**WORK TASK**
Report every line of the data where the string "case" appears.

START TASK DATA

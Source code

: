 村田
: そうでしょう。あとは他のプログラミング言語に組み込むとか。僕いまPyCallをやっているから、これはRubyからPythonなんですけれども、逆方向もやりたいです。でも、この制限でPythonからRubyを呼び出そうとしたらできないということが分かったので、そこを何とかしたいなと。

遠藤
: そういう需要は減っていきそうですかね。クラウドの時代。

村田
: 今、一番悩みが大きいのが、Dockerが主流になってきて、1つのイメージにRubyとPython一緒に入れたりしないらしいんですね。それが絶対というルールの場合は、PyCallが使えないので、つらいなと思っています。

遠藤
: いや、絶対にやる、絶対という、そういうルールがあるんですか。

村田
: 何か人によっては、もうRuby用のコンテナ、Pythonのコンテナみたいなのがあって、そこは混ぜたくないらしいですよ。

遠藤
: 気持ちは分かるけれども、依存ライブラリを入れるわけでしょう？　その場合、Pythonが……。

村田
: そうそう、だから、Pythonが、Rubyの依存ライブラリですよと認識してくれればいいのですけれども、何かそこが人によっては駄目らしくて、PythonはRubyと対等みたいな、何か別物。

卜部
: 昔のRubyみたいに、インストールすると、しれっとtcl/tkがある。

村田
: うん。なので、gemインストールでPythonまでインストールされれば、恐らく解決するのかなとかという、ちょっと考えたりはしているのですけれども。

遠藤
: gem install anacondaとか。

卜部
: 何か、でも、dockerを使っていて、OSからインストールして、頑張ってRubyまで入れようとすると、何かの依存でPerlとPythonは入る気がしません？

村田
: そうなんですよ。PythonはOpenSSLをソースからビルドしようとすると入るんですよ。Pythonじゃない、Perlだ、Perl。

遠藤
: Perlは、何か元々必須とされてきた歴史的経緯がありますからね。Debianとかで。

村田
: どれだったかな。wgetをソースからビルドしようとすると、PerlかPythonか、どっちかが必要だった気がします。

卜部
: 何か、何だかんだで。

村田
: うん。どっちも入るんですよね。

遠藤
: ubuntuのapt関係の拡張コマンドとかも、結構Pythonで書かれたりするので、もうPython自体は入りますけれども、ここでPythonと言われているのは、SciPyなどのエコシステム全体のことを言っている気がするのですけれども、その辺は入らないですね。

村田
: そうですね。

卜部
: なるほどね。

END TASK DATA
START TASK DATA

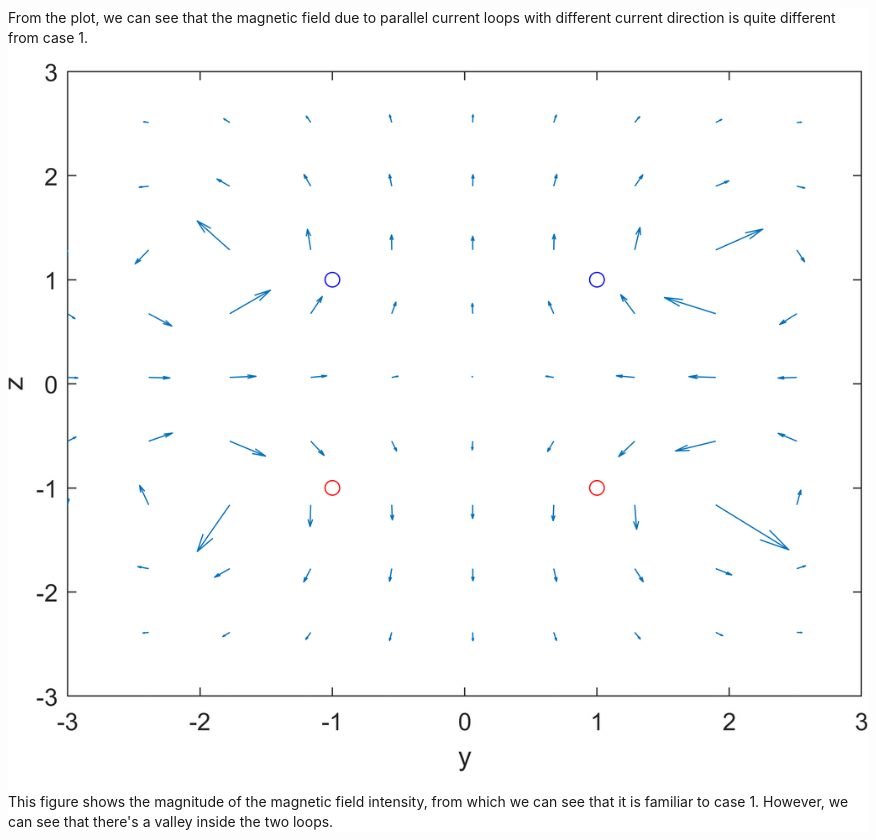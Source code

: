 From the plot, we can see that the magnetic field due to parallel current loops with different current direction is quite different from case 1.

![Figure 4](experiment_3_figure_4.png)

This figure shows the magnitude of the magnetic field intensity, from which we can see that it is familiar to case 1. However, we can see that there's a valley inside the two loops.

END TASK DATA

**WRITTEN REPLY**
: From the plot, we can see that the magnetic field due to parallel current loops with different current direction is quite different from case 1.
This figure shows the magnitude of the magnetic field intensity, from which we can see that it is familiar to case 1. However, we can see that there's a valley inside the two loops.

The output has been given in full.